Напомню, Александр Федорович о Маниковском имел неплохое представление, и «по работе в Думе» тоже. Однако при выборе кандидата в диктаторы предпочел не помощника-профессионала, а Корнилова, затем – себя. О многом свидетельствует и унизительное для генерала-артиллериста возвышение в рамках военного ведомства двух полковников с политкомиссаром. Судя по всему, Керенский совсем не симпатизировал Маниковскому и содействовать карьере толкового управленца явно не планировал. Вольно или невольно он превратился в серьезное препятствие, которое надлежало убрать.
Корниловский «мятеж» и стал отчаянной попыткой очистить дорогу Маниковскому к власти. Миссия В.Н. Львова, стравив Ставку с Зимним дворцом, лишила министра-председателя военной опоры. Сочувствие рабочих глава правительства утратил еще до июльского кризиса. Значит, на роль объединяющего центра Керенский более не годился. Ее мог сыграть другой человек, и эффективнее всех – Маниковский. Однако к нему народный трибун и герой Февраля относился с предубеждением и сам власть в руки не отдал бы. Посему требовалась промежуточная фигура, популярная в массах, не честолюбивая, к генералу от артиллерии благосклонная, а главное, не способная на длительное служение в качестве лидера нации. М.В. Алексеев вполне подходил под перечисленные критерии.
Кто привлек внимание к почтенному ветерану на судьбоносном совещании 28 августа, неизвестно. Тем не менее большинство министров одобрило идею рокировки первого лица.

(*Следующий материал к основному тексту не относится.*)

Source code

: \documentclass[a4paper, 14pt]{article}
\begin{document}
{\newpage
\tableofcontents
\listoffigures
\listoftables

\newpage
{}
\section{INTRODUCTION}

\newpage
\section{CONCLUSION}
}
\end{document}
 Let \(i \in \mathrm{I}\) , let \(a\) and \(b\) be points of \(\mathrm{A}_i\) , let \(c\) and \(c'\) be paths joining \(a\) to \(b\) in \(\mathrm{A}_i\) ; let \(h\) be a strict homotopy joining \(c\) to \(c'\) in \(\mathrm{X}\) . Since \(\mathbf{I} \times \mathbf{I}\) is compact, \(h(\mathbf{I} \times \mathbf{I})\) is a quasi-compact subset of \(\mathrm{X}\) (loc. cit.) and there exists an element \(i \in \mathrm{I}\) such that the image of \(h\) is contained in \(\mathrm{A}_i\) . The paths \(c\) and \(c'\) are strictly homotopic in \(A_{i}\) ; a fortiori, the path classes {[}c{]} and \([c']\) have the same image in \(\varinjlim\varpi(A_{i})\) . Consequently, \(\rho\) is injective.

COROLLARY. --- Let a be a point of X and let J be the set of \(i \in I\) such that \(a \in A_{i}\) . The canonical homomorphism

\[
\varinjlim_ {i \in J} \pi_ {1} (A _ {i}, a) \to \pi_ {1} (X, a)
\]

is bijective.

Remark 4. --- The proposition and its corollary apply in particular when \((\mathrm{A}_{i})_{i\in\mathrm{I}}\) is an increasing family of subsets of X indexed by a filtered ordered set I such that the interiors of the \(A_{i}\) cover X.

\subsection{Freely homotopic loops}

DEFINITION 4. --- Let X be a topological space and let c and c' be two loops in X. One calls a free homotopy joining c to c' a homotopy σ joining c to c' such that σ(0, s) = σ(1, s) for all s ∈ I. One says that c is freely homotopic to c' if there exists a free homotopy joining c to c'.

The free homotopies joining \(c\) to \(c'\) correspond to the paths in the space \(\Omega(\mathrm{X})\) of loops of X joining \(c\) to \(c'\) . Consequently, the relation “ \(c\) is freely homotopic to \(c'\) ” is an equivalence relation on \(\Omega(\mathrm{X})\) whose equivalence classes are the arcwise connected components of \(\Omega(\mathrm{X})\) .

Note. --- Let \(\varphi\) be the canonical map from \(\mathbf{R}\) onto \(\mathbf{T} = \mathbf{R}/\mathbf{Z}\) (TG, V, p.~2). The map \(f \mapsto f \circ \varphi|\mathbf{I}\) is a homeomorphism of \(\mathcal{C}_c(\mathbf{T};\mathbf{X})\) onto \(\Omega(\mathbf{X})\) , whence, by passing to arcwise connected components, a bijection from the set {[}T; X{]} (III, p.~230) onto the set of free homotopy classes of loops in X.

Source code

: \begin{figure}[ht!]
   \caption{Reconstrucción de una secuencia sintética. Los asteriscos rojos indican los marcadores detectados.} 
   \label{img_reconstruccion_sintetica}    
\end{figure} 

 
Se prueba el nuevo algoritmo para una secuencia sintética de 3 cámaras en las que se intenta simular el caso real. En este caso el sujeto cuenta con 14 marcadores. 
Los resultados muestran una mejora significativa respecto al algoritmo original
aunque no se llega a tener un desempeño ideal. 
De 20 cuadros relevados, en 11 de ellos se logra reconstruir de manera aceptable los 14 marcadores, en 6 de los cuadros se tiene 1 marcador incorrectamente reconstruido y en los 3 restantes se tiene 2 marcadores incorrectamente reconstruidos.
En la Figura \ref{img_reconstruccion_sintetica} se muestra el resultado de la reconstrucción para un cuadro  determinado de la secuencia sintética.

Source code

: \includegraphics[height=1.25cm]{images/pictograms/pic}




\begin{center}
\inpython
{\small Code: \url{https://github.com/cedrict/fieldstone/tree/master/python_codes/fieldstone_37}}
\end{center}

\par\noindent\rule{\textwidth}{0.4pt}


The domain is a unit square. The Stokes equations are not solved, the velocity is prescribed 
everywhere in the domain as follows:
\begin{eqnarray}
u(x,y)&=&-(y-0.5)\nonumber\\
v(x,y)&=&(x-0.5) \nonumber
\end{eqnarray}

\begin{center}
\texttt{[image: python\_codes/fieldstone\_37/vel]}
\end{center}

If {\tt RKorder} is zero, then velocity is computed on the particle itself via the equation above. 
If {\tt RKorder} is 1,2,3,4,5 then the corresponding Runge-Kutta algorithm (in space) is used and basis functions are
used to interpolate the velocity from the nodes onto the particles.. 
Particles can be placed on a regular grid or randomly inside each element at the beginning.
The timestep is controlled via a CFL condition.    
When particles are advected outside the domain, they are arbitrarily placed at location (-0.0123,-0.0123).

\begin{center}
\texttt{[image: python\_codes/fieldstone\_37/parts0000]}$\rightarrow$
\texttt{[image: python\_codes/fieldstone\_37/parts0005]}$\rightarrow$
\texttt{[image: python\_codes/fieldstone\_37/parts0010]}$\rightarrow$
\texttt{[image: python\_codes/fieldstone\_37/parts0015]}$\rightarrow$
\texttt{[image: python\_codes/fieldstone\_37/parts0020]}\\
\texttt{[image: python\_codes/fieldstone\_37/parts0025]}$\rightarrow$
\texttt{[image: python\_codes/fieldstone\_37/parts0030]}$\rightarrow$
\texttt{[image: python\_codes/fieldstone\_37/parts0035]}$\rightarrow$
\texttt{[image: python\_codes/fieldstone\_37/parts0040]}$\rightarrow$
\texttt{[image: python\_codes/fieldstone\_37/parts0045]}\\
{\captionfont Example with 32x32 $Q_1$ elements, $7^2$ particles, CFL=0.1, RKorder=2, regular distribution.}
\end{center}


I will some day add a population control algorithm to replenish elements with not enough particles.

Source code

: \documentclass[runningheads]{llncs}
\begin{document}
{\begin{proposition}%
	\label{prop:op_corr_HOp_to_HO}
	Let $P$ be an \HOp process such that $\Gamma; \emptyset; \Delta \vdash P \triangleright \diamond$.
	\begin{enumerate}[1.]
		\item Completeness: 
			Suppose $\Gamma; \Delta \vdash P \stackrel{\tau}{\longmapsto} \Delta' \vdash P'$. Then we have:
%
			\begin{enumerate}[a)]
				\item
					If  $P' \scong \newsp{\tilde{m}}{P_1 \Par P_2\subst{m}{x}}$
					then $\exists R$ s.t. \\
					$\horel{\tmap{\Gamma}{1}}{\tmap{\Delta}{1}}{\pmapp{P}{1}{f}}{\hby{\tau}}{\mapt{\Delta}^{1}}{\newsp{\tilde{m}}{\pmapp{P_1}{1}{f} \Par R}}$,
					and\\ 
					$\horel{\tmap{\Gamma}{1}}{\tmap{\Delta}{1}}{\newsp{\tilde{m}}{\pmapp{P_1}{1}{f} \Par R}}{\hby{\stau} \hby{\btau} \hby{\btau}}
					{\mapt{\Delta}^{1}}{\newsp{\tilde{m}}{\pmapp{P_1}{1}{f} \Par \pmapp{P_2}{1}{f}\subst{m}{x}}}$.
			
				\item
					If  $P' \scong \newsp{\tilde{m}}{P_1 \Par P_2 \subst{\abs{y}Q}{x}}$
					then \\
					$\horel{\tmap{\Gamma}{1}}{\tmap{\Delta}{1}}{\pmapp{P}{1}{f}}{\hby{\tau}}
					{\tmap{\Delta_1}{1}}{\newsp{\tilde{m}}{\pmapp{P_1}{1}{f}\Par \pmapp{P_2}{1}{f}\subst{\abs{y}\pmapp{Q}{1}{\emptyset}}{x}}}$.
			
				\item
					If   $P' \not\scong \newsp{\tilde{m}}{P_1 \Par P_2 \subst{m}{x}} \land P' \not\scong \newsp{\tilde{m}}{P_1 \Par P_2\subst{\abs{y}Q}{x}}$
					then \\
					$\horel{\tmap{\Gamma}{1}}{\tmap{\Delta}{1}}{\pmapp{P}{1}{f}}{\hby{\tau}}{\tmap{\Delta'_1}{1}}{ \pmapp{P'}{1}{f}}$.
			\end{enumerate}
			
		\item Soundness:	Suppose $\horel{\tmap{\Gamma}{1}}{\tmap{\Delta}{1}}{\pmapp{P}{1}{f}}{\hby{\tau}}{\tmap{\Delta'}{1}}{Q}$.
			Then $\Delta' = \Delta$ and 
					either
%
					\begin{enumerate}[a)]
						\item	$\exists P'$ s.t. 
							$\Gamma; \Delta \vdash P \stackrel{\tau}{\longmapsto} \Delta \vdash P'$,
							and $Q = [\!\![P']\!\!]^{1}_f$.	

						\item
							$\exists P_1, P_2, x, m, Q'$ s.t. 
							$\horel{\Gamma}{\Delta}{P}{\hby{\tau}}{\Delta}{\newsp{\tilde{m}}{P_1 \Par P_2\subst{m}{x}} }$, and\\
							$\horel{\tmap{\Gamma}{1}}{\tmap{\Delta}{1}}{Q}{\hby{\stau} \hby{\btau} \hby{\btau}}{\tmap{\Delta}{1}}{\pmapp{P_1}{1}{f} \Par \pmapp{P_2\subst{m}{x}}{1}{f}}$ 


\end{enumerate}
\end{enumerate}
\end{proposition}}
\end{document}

Керенский этому решению подчинился. Оставалось того, кто мог до срока примирить правых и левых, найти и привезти во дворец. Увы, Милюков замешкался с поиском. Зарудный оказался расторопнее, и шанс уберечь Россию от гражданской войны исчез. 29 августа поступили первые сведения, подтвердившие преждевременный оптимизм Брамсона. 30 августа крах Корнилова обрисовался отчетливо. Некрасов понял, что Керенский теперь никуда не уйдет и рано или поздно будет сметен большевиками, а потому вечером объявил о своей отставке. Утром 31-го отставку «серого преосвященства» приняли. И, похоже, без особых сожалений. Ведь Николай Виссарионович обещание не исполнил. К тому же о нем «отзывался нелестно» даже князь В.Н. Львов, опасавшийся, по откровению И.А. Добрынского, того, что «этот авантюрист когда-нибудь может вовлечь доброго Александра Федоровича в беду».